Noe in the above equation ${\tan ^{ - 1}}t$ is the ${1^{st}}$ function and t is the ${2^{nd}}$ function so we have,
\[ \Rightarrow I = \int {t{{\tan }^{ - 1}}tdt} = {\tan ^{ - 1}}t\int {tdt} - \int {\left( {\left( {\dfrac{d}{{dx}}{{\tan }^{ - 1}}t} \right)\int {tdt} } \right)dt} + C\]

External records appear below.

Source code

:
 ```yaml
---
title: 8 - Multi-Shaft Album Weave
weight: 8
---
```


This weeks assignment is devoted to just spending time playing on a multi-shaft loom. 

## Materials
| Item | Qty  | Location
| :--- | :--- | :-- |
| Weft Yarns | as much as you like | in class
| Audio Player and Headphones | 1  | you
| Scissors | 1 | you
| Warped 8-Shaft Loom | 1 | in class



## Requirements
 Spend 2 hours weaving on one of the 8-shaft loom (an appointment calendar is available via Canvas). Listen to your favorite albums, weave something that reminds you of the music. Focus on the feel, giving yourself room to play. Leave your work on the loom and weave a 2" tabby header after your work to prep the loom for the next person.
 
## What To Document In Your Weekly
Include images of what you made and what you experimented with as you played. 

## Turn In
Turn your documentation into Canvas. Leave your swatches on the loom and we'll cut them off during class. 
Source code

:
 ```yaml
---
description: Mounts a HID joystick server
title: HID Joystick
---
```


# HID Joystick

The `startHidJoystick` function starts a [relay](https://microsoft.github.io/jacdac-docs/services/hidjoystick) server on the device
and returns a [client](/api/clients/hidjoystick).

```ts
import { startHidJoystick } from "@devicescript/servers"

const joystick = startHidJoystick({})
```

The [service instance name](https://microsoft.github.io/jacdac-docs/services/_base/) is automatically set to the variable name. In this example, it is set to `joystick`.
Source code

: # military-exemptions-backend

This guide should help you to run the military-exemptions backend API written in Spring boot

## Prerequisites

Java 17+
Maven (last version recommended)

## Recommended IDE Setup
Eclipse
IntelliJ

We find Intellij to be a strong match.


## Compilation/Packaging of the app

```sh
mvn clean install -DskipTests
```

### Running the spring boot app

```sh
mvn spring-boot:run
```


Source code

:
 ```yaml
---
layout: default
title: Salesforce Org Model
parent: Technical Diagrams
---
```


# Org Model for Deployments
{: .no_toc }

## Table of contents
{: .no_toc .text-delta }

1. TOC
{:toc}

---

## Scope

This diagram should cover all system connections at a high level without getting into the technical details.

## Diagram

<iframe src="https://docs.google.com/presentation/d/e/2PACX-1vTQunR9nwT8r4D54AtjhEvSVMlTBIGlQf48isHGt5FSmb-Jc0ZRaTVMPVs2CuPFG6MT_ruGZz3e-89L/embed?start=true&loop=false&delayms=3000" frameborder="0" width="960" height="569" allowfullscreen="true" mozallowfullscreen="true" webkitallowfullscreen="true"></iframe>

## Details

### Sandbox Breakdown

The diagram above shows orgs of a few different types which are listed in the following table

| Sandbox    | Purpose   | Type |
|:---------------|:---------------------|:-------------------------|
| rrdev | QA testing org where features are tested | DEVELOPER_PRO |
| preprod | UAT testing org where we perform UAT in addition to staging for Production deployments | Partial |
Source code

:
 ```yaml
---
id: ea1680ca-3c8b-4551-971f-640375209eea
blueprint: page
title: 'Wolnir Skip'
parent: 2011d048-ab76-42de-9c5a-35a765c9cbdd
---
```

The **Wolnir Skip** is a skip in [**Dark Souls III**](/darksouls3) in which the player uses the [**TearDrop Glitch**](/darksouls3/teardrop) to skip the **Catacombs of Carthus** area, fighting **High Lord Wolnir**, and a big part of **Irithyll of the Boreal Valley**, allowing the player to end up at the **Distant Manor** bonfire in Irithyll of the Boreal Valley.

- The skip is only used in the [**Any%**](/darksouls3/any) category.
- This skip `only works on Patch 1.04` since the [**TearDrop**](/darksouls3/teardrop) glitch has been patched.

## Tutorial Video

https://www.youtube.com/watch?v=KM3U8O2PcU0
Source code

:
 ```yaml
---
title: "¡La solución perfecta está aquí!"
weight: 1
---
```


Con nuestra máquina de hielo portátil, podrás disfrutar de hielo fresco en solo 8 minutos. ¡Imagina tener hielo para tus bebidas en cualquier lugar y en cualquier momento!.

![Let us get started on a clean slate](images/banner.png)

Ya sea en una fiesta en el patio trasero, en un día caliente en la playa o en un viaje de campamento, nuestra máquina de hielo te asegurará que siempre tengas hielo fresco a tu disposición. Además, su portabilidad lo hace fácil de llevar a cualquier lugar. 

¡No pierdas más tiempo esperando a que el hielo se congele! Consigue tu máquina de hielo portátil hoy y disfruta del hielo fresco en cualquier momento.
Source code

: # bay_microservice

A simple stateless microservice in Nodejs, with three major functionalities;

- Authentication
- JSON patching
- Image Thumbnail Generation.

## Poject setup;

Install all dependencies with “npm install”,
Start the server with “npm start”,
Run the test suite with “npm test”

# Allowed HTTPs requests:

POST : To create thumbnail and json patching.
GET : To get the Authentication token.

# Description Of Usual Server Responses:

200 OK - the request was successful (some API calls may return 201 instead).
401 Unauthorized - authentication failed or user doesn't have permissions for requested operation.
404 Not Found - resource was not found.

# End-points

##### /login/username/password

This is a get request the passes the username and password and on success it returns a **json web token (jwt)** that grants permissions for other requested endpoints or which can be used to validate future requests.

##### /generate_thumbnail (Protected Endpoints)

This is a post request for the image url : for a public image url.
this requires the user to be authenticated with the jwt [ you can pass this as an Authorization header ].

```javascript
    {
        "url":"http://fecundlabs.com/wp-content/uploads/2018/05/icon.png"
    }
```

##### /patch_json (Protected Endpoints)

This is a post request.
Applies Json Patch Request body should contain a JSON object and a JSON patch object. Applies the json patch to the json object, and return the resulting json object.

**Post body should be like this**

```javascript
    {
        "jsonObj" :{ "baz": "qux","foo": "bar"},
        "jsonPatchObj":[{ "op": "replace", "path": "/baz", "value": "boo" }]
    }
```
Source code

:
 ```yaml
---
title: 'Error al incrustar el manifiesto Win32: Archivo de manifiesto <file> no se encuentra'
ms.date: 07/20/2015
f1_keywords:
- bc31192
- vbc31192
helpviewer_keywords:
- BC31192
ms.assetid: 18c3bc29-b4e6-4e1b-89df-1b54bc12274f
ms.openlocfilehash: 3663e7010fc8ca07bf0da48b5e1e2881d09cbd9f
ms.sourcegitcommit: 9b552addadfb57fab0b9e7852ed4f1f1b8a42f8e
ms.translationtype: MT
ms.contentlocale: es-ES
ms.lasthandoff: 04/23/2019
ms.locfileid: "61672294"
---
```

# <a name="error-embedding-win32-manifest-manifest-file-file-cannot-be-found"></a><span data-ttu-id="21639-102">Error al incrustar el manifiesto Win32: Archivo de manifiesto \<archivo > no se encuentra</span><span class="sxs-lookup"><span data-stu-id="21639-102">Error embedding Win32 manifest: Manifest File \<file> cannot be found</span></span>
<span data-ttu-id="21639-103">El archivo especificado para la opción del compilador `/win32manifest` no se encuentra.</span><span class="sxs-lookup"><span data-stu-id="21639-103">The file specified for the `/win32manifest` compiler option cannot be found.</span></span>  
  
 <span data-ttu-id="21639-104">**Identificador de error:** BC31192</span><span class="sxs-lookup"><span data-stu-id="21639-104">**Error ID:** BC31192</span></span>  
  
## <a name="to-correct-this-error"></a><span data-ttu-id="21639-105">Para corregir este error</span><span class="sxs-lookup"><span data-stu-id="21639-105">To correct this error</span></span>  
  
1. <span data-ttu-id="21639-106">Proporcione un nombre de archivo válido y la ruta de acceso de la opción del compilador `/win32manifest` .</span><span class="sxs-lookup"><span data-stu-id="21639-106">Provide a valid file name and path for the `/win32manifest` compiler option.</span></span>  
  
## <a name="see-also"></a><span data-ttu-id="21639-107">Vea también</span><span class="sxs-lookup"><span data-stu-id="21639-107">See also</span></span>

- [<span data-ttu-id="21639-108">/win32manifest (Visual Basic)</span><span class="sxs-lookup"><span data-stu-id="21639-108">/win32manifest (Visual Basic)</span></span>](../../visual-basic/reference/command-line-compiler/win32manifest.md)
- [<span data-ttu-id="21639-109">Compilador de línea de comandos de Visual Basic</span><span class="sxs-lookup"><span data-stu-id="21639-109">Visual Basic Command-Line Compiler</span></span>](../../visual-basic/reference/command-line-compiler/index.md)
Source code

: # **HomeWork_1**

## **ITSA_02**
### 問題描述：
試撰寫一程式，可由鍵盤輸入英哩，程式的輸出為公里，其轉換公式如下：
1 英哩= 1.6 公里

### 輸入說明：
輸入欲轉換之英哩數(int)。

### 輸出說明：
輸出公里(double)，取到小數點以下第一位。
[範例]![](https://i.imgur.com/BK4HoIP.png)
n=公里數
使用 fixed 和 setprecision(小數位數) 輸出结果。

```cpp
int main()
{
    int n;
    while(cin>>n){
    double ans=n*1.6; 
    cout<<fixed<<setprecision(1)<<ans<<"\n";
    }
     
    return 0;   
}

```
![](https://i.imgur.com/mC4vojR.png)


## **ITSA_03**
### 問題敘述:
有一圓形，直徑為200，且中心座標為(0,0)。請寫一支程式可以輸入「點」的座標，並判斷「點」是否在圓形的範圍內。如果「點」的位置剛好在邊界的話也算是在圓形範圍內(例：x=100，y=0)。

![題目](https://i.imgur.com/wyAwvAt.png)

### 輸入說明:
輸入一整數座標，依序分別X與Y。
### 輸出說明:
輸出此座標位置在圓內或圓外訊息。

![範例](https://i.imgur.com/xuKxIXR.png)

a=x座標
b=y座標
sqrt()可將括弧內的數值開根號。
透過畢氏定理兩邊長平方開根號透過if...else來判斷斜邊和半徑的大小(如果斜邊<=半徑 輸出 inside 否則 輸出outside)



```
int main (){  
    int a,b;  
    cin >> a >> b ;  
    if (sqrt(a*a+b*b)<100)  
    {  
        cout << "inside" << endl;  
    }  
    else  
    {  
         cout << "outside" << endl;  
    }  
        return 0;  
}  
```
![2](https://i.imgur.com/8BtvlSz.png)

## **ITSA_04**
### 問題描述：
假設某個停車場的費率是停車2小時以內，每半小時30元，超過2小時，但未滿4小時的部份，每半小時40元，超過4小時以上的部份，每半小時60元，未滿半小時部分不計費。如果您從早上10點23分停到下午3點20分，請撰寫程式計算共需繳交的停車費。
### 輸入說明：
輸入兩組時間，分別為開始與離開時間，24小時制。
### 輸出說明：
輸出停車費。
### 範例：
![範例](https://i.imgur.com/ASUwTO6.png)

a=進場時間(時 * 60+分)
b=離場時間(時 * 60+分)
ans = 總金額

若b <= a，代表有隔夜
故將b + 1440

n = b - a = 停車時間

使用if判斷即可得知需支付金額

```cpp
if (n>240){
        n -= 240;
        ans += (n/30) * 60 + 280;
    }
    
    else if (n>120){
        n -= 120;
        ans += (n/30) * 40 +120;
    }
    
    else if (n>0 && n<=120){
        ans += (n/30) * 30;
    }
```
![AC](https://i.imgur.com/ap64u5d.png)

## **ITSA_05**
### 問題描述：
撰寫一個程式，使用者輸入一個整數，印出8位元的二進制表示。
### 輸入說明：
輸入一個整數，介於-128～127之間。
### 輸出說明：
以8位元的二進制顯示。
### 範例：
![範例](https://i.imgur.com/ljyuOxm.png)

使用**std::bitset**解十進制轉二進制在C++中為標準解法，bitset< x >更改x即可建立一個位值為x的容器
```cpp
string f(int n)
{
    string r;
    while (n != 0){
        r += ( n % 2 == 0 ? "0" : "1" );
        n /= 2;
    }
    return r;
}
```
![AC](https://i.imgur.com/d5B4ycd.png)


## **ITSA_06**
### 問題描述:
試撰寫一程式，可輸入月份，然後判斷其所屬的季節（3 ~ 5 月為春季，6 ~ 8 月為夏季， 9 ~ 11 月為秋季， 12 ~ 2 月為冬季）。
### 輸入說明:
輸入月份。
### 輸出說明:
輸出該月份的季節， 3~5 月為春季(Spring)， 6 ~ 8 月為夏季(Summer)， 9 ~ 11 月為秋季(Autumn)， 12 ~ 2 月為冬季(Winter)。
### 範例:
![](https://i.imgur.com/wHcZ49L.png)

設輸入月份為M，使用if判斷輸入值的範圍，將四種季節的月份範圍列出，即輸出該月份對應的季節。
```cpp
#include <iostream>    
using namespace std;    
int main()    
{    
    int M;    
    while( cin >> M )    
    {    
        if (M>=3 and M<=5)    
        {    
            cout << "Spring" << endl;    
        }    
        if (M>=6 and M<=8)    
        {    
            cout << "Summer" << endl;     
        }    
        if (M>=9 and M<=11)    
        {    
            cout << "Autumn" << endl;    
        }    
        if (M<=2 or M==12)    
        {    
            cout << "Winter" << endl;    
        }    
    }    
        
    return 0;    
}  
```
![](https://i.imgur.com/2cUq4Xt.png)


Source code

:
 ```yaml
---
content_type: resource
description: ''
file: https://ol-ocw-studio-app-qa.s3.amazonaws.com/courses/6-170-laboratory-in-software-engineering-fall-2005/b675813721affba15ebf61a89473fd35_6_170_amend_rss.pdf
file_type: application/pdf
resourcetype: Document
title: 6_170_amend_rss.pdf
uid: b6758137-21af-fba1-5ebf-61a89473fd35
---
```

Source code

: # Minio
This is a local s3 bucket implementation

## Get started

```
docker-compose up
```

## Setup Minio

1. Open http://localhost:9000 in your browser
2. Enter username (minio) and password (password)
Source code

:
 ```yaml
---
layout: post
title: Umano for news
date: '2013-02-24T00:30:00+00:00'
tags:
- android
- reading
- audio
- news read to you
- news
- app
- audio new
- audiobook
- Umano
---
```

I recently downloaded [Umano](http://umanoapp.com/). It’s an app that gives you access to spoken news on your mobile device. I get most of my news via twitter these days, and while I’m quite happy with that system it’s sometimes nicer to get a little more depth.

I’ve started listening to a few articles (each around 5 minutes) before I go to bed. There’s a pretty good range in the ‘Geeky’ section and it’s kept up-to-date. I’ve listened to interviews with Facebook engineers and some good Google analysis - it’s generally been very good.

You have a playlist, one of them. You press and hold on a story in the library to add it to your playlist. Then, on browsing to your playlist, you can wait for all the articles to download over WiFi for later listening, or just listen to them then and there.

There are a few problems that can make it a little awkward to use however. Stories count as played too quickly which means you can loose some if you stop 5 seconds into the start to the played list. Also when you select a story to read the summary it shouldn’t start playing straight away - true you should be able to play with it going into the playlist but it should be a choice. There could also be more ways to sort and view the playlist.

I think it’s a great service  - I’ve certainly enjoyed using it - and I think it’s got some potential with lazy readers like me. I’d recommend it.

Now apply integration using, $\int {tdt = \dfrac{{{t^2}}}{2} + c{\text{ and }}\dfrac{d}{{dt}}{{\tan }^{ - 1}}t} = \dfrac{1}{{1 + {t^2}}}$ so we have,
\[ \Rightarrow I = \int {t{{\tan }^{ - 1}}tdt} = \dfrac{{{t^2}}}{2}{\tan ^{ - 1}}t - \int {\left( {\left( {\dfrac{1}{{1 + {t^2}}}} \right)\dfrac{{{t^2}}}{2}} \right)dt} + C\]
Now add and subtract by 1 in the numerator of the above integral we have,
\[ \Rightarrow I = \int {t{{\tan }^{ - 1}}tdt} = \dfrac{{{t^2}}}{2}{\tan ^{ - 1}}t - \dfrac{1}{2}\int {\left( {\left( {\dfrac{{{t^2} + 1 - 1}}{{1 + {t^2}}}} \right)} \right)dt} + C\]
\[ \Rightarrow I = \int {t{{\tan }^{ - 1}}tdt} = \dfrac{{{t^2}}}{2}{\tan ^{ - 1}}t - \dfrac{1}{2}\int {\left( {\left( {1 - \dfrac{1}{{1 + {t^2}}}} \right)} \right)dt} + C\]
Now separate the second integral we have,
\[ \Rightarrow I = \int {t{{\tan }^{ - 1}}tdt} = \dfrac{{{t^2}}}{2}{\tan ^{ - 1}}t - \dfrac{1}{2}\int {dt + \dfrac{1}{2}} \int {\dfrac{1}{{1 + {t^2}}}dt} + C\]
Now integrate using the property that, \[\int {dt = t + c{\text{ and }}} \int {\dfrac{1}{{1 + {t^2}}}dt = {{\tan }^{ - 1}}t + c} \] so we have,
\[ \Rightarrow I = \int {t{{\tan }^{ - 1}}tdt} = \dfrac{{{t^2}}}{2}{\tan ^{ - 1}}t - \dfrac{t}{2} + \dfrac{1}{2}{\tan ^{ - 1}}t + C\]
Now from equation (2) and (4) we have,
\[ \Rightarrow I = \int {t{{\tan }^{ - 1}}tdt} = \dfrac{1}{2}x{\tan ^2}x - \dfrac{1}{2}\tan x + \dfrac{1}{2}x + C\]
\[ \Rightarrow I = \int {t{{\tan }^{ - 1}}tdt} = \dfrac{1}{2}x\left[ {1 + {{\tan }^2}x} \right] - \dfrac{1}{2}\tan x + C\]
\[ \Rightarrow I = \int {x\sin x{{\sec }^3}xdx} = \dfrac{1}{2}x\left[ {{{\sec }^2}x} \right] - \dfrac{1}{2}\tan x + C\], $\left[ {\because \left( {1 + {{\tan }^2}x} \right) = {{\sec }^2}x} \right]$
\[ \Rightarrow I = \int {x\sin x{{\sec }^3}xdx} = \dfrac{1}{2}\left( {x{{\sec }^2}x - \tan x} \right) + C\]
So this is the required value of the integral.
Hence option (b) is the correct answer.

Note: Whenever we face such types of questions the key concept we have to remember is that always remember basic integration and basic differentiation formula which is used in that question and which is all stated above so first simplify the integration and then integrate it by parts as above then apply these formulas and simplify as above we will get the required answer.